A tradition called "The Bushel"—a drinking custom held on New Year's Day—lasted for much of the 19th century at the Red Lion: it was last documented in 1883. A bushel of beer was covered with greenery and flowers so that when the beer was poured in, the head erupted in a cauliflower shape. The beer was then doled out to all comers, and the "chairman" in charge of the festivities was then allowed to drink from the bushel.

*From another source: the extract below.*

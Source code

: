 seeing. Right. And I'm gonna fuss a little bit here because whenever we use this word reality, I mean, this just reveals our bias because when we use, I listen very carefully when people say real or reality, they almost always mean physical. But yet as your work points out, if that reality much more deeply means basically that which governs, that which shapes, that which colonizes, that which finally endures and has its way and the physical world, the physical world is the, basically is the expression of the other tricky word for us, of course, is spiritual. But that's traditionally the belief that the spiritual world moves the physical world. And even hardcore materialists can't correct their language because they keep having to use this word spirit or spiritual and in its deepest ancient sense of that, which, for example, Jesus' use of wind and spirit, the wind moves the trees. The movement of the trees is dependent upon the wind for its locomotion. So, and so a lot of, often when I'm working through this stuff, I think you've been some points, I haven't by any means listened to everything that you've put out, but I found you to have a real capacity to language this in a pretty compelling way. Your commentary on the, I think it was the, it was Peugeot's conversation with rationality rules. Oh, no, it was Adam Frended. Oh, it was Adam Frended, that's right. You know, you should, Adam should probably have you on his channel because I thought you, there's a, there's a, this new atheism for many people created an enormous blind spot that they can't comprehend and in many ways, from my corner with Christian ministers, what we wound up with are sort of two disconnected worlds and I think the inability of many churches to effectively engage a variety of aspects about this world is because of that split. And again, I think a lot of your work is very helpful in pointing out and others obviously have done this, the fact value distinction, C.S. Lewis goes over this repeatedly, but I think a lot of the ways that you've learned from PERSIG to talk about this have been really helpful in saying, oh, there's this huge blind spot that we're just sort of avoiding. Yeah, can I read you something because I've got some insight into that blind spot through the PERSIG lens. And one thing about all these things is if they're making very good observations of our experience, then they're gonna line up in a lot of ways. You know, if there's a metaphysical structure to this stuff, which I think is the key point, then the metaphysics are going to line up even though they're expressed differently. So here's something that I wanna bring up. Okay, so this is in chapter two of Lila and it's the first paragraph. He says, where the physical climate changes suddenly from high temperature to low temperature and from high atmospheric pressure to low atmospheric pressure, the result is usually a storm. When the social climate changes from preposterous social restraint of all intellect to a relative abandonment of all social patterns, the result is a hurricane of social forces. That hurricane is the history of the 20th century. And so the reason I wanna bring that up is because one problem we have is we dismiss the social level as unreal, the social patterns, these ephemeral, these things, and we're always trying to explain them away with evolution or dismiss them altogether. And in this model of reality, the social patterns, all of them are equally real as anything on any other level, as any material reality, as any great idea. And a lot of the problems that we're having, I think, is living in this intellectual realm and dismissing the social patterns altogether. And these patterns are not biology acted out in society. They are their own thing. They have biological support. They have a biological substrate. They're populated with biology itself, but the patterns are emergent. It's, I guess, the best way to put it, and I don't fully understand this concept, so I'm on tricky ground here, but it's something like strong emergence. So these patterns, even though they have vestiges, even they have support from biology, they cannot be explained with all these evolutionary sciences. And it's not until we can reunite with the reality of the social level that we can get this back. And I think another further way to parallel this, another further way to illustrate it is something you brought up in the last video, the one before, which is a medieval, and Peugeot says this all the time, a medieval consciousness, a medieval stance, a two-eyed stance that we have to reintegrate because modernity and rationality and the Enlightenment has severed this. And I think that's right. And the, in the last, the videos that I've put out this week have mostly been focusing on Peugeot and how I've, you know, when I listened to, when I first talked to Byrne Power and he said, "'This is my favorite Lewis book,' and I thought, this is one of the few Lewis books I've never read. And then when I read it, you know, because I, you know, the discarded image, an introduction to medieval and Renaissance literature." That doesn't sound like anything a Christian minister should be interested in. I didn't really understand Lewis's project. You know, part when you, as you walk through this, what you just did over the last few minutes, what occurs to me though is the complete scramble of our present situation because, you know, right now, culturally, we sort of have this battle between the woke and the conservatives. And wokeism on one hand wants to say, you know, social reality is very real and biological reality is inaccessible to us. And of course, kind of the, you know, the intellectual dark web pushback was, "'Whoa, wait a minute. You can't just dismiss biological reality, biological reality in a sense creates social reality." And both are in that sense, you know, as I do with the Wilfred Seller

The Red Lion Inn was listed at Grade II by English Heritage on 29 September 1972. This defines it as a "nationally important" building of "special interest". As of February 2001, it was one of 106 Grade II listed buildings, and 119 listed buildings of all grades, in the district of Adur. The building is served by Brighton & Hove bus routes 2, 59, 60 and 98.

==Architecture==
The building is mostly 18th-century, although 16th-century origins have been claimed. It is a low-set, long building in three parts: the central section is the original cottage, and 18th- and 19th-century additions stand to the left (north) and right (south). The exterior walls are plaster-coated, and the roofs are laid with tiles of Horsham stone. The building is roughly L-shaped, with a projecting wing at the north end. Only the centre section is higher than one storey, and even it does not reach a full two-storey height. Furthermore, the building is now set below the level of the road, which has been raised since its origins as a village track. The centre section has a three casement window range, and there are three sashes elsewhere (two on the façade of the southward extension and one in the cross-wing to the north). The substantial entrance door is set in a timbered porch; both were added in the 20th century.